> _Task input_
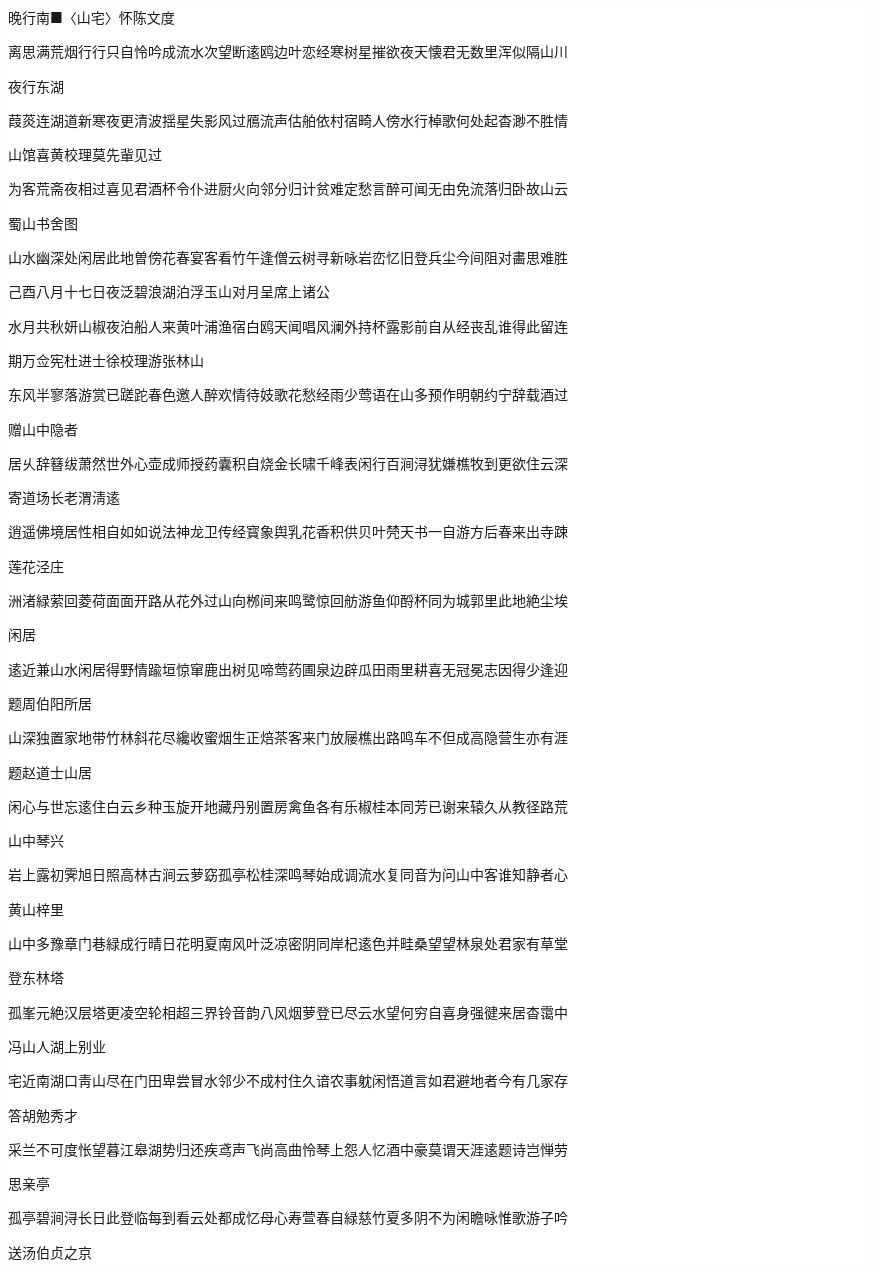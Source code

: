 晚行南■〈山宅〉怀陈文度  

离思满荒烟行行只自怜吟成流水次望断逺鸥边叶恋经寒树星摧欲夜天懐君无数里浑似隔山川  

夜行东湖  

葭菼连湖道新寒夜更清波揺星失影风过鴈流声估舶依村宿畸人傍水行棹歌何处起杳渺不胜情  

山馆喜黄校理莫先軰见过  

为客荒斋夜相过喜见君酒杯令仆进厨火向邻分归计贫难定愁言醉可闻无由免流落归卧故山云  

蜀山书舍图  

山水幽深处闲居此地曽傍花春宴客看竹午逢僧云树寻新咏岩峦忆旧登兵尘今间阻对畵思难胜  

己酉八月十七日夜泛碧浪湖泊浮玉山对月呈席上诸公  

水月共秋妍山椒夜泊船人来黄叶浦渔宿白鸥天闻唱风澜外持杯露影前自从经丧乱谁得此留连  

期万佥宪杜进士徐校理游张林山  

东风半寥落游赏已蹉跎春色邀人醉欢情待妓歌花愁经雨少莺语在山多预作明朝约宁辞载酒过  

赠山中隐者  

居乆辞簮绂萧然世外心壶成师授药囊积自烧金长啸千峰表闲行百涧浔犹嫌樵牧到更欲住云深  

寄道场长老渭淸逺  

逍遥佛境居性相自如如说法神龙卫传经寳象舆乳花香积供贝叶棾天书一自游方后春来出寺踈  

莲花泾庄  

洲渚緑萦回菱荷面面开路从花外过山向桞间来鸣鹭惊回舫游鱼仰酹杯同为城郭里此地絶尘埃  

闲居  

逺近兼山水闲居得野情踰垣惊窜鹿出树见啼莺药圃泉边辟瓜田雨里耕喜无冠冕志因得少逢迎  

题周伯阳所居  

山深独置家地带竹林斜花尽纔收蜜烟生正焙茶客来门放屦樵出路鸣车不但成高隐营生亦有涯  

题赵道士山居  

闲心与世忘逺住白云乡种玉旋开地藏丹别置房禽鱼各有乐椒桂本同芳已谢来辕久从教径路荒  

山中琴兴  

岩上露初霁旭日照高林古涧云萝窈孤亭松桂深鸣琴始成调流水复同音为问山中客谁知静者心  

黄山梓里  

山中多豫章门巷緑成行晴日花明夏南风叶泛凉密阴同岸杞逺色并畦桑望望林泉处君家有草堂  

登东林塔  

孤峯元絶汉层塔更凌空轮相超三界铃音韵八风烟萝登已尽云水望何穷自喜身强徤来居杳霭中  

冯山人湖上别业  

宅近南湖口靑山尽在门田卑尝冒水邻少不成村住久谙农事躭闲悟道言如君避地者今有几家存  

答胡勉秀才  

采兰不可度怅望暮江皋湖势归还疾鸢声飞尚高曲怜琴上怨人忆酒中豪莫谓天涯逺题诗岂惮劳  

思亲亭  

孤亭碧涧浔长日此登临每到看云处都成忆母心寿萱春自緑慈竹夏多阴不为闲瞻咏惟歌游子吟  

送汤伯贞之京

--

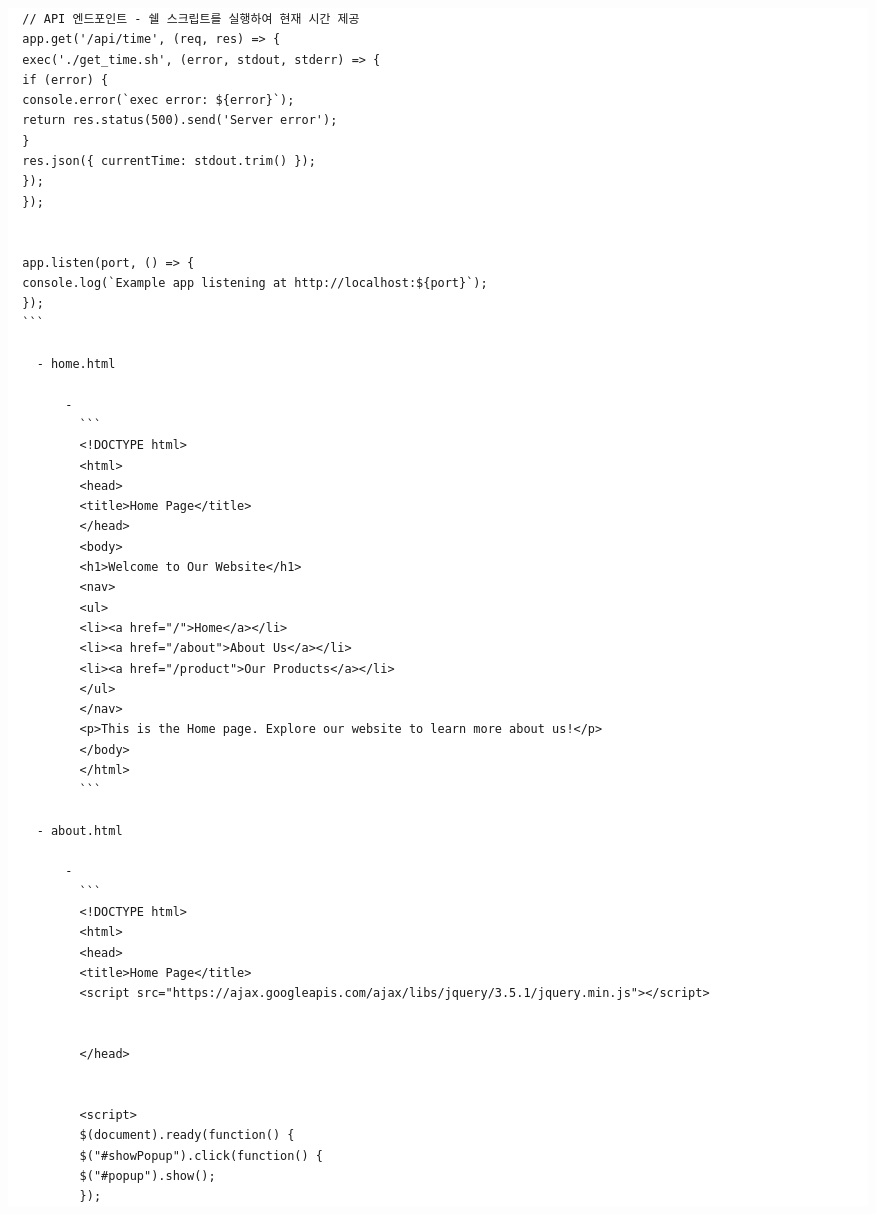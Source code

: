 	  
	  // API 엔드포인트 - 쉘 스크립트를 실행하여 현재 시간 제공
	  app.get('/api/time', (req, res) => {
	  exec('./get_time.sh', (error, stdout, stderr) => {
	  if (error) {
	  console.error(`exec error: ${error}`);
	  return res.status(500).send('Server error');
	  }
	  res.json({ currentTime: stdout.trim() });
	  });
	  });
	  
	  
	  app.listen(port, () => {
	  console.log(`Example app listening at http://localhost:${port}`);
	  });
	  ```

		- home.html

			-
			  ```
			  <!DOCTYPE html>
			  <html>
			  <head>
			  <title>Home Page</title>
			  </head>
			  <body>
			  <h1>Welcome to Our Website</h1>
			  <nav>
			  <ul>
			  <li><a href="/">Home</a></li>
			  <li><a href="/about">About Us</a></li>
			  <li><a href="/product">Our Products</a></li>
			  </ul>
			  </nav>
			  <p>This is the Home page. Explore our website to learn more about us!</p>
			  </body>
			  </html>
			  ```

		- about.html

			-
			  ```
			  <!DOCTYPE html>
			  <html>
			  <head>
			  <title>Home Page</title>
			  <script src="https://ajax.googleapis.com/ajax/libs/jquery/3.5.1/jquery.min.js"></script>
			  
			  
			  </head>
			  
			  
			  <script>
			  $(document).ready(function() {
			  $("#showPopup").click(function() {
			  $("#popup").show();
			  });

> _Problem statement_
Read each line of the material, and wherever the word "exec" turns up, copy that line.

> _Response area_
	  exec('./get_time.sh', (error, stdout, stderr) => {
	  console.error(`exec error: ${error}`);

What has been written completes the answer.